Agroécologie et Économie & Gouvernance

Toutes les cultures peuvent
se passer de glyphosate



L’Assemblée nationale a tranché la question du glyphosate fin mai 2018 : son interdiction en France d’ici 2021 ne sera pas inscrite dans la loi. Si l’Hexagone est à ce jour le plus grand consommateur de pesticides de toute l’Europe, certains agriculteurs, comme Dominique Brunet, défendent des alternatives viables à l’agriculture intensive. Le cofondateur du Réseau des agroécologistes sans frontière enseigne ses techniques sur son exploitation de la Vienne mais aussi à l’international.

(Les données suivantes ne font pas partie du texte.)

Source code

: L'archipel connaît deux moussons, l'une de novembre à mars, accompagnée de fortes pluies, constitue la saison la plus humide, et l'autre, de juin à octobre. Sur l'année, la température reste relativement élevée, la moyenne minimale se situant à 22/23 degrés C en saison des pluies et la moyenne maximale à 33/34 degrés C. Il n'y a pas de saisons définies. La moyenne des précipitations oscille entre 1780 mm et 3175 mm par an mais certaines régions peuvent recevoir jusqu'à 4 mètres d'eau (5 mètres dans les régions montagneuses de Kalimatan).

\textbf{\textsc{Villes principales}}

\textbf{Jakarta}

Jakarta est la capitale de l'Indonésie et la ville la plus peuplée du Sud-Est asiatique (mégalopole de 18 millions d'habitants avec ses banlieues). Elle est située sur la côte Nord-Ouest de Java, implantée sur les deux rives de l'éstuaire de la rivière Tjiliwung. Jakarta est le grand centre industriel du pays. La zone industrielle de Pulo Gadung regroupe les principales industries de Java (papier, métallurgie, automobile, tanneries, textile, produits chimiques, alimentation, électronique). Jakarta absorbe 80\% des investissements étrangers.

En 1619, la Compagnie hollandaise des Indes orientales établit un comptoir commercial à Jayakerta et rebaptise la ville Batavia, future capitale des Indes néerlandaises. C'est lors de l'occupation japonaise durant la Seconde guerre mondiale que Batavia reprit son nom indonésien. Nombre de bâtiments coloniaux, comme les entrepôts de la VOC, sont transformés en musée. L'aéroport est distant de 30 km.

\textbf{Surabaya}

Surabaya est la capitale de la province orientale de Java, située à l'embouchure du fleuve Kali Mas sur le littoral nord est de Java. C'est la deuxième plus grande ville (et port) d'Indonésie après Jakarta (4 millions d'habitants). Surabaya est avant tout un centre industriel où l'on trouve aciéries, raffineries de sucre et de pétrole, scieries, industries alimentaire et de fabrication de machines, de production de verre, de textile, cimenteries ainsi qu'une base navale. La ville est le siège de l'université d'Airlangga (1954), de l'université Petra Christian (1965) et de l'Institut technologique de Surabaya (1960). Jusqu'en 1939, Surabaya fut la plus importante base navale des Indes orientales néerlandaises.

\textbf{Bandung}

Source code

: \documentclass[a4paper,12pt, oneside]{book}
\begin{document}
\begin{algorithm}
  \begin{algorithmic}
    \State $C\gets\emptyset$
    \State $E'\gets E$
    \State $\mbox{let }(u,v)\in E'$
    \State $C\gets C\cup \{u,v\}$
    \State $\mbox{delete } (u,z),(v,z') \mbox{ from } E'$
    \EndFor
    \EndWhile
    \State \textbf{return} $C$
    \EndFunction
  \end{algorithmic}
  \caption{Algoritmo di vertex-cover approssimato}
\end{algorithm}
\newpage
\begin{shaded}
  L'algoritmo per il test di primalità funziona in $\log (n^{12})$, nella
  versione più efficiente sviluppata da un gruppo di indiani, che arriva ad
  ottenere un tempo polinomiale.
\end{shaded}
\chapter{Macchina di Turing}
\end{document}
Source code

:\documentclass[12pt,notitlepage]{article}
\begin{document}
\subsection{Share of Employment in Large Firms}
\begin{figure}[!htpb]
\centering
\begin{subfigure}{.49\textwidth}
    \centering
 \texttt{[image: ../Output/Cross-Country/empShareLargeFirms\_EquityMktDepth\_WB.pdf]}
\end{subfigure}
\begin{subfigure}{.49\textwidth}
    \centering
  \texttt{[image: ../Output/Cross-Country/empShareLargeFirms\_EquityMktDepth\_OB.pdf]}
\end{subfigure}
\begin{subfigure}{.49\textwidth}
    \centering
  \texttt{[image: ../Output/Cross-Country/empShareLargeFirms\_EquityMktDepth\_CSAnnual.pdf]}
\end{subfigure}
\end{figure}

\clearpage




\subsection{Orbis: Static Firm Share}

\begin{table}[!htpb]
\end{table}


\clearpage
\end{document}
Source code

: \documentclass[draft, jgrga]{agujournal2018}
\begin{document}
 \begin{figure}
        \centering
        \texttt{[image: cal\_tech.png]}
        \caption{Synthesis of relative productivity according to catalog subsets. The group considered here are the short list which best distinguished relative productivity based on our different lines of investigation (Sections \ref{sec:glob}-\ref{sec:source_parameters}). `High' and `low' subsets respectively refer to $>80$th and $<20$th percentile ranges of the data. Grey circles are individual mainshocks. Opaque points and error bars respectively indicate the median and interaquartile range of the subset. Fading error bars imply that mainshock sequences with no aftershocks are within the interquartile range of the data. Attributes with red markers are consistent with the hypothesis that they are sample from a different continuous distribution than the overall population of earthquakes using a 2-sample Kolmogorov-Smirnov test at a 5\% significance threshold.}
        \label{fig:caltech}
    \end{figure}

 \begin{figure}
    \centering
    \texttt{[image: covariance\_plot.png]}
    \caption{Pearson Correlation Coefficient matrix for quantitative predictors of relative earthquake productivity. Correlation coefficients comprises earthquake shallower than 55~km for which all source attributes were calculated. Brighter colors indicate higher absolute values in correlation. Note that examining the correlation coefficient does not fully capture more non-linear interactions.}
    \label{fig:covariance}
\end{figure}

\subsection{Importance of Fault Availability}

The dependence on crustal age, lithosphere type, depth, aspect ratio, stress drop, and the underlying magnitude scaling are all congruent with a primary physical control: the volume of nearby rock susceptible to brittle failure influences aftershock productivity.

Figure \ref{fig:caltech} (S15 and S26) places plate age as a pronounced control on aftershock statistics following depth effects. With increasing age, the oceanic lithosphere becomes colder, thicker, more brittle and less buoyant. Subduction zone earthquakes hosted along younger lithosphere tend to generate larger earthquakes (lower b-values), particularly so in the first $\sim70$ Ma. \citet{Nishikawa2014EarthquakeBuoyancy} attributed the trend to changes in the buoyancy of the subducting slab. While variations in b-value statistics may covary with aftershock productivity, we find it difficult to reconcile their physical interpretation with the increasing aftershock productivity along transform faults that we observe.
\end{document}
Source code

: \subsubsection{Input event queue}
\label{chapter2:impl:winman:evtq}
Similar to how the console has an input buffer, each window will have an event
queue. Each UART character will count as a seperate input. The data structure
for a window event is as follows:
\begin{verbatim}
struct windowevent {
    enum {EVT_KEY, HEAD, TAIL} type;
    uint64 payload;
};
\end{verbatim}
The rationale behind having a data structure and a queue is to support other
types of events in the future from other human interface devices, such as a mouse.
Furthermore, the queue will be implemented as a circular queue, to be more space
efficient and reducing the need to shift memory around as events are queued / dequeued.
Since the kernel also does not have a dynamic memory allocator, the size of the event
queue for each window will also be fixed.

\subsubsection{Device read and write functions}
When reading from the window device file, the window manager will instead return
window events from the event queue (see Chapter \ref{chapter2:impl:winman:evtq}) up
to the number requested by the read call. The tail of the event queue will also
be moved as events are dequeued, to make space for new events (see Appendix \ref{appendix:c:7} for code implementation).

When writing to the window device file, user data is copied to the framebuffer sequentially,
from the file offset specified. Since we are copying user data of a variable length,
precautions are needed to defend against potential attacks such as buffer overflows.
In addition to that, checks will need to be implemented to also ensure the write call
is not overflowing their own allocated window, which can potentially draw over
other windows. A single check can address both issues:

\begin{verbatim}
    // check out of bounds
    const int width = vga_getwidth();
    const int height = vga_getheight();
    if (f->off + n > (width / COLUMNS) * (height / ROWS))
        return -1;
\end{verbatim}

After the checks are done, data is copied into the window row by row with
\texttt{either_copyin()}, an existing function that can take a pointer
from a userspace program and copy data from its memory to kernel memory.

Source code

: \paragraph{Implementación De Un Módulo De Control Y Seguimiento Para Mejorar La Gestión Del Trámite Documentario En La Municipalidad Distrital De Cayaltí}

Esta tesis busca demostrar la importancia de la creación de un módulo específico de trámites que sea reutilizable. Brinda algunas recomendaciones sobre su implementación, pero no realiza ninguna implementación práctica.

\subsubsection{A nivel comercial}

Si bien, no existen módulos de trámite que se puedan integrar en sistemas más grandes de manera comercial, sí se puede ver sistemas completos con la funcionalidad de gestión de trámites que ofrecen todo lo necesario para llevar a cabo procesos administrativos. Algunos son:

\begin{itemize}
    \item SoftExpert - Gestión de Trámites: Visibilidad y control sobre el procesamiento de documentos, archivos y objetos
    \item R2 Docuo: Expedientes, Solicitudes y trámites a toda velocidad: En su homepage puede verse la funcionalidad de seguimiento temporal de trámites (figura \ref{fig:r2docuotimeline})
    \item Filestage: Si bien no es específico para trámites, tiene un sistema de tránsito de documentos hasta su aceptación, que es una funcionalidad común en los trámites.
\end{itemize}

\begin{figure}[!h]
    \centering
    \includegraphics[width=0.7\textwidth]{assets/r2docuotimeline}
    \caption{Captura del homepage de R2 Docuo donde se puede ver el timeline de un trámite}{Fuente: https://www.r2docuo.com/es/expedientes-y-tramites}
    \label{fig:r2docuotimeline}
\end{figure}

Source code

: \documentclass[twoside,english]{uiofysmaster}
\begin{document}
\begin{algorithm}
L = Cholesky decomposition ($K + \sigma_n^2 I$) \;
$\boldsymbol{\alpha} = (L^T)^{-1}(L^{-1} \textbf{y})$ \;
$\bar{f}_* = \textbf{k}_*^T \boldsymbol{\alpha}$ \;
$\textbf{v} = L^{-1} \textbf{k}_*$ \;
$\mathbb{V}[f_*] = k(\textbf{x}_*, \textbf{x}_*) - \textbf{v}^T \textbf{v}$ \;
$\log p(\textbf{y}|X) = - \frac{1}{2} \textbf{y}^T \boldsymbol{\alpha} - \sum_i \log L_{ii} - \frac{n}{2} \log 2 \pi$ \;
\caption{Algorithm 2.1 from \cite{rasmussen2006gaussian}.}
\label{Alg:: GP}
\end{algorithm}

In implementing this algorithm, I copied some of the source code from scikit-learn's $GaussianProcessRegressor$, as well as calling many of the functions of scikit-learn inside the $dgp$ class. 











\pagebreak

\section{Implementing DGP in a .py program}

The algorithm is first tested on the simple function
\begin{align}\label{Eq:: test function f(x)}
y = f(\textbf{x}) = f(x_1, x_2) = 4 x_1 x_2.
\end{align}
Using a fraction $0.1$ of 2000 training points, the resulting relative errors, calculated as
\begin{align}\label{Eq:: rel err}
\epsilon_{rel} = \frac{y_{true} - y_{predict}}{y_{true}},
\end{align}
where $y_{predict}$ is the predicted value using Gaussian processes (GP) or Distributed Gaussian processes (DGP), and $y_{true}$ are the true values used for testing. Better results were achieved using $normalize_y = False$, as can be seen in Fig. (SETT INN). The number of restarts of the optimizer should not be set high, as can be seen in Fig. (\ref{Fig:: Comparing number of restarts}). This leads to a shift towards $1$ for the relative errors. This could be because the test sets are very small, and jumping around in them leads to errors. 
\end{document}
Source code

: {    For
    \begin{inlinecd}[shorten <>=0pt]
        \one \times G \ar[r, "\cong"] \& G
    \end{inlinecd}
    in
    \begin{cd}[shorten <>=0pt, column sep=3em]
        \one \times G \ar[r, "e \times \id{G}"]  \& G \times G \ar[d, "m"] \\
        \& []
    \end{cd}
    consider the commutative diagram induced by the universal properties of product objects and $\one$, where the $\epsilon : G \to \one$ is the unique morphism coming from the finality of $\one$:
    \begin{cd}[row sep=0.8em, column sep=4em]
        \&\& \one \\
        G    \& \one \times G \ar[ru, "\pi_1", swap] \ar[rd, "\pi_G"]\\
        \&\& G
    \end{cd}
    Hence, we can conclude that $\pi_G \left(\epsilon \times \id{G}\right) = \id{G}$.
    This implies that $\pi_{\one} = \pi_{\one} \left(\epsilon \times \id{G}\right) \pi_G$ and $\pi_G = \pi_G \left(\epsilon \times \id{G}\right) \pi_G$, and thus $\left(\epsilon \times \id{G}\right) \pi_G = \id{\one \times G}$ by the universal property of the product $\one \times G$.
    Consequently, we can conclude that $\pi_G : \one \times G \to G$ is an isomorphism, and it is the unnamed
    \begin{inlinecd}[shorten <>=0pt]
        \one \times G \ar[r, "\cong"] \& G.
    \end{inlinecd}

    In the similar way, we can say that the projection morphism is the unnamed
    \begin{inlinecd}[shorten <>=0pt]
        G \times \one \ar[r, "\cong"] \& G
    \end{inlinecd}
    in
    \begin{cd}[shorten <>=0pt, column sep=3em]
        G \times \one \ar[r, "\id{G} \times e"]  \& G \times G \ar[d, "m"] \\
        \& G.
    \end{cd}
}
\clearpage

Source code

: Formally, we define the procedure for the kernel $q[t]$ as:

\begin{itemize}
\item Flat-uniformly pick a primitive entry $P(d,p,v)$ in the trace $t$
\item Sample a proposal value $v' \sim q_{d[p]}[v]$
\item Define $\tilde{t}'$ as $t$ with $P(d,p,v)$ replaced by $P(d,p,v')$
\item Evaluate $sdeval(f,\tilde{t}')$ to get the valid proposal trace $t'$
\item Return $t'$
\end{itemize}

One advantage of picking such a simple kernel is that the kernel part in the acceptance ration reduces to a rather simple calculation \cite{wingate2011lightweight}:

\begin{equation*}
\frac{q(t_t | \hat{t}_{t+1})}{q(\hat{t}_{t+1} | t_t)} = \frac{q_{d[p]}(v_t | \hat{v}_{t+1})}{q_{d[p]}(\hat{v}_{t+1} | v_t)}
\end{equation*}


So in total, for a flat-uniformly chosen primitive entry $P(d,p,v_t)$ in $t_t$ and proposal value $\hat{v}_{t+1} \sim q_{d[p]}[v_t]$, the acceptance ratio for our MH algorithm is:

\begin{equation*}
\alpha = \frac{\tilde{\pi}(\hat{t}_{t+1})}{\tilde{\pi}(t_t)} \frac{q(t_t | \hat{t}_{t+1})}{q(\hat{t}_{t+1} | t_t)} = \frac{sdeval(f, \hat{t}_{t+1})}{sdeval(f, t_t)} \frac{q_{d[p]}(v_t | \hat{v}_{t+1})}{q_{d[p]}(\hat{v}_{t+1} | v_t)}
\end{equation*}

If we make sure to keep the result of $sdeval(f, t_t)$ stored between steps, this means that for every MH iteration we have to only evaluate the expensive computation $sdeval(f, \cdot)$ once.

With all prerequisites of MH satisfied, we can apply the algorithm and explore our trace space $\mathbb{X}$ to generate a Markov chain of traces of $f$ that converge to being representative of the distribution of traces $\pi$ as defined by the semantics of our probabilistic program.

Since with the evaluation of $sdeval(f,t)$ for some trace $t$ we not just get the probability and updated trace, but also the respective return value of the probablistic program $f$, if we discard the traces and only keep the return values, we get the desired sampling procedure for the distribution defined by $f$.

Arbres fruitiers, céréales, prairies, agneaux, chevaux et vaches… Comme un équilibre savamment pensé, la ferme agroécologique de Dominique Brunet regorge de diversité. En favorisant l’auto-nutrition naturelle, jamais ce producteur de Pleumartin, en Poitou-Charentes, n’a utilisé de glyphosate ni aucun autre produit chimique de synthèse – également appelés phytosanitaires – en trente-deux ans d’exploitation. Et ce, avant même que le label Agriculture Biologique ne voie le jour. « C’était comme une évidence : soit je m’installais en agriculture bio, soit je ne m’installais pas, se souvient le paysan de 62 ans. Pour moi, il n’existe aucun sol qui ne puisse pas être converti à la bio. »

Très tôt, Dominique comprend la multiplicité des pratiques agraires. À 22 ans, avec un bac spécialisé et un BTS en productions animales en poche, il part en Côte d’Ivoire, où il est embauché comme technicien agricole en 1970. La prise de conscience est immédiate : dans ce pays pauvre, trois personnes sur quatre vivent du travail de la terre. Une activité traditionnelle qui ne repose pourtant ni sur la mécanisation à outrance ni sur l’usage d’intrants chimiques artificiels comme on le lui avait enseigné. « Autre chose est possible », comprend alors le jeune homme qui, finalement, consacrera sa vie à l’agriculture sans jamais employer d’intrants chimiques.

De retour au pays quatre ans plus tard, ce petit-fils d’agriculteurs multiplie les stages dans des fermes biologiques. Dominique apprend à confectionner son purin à base d’orties pour remplacer l’insecticide. Il comprend comment élever des animaux sans leur administrer d’antiparasitaires chimiques. Avec leur fumier, il peut produire un engrais naturel. « Tout repose sur la matière organique, c’est elle qui nourrit le sol. Et inversement. » Curieux, Dominique découvre la richesse de ce que l’environnement peut lui offrir.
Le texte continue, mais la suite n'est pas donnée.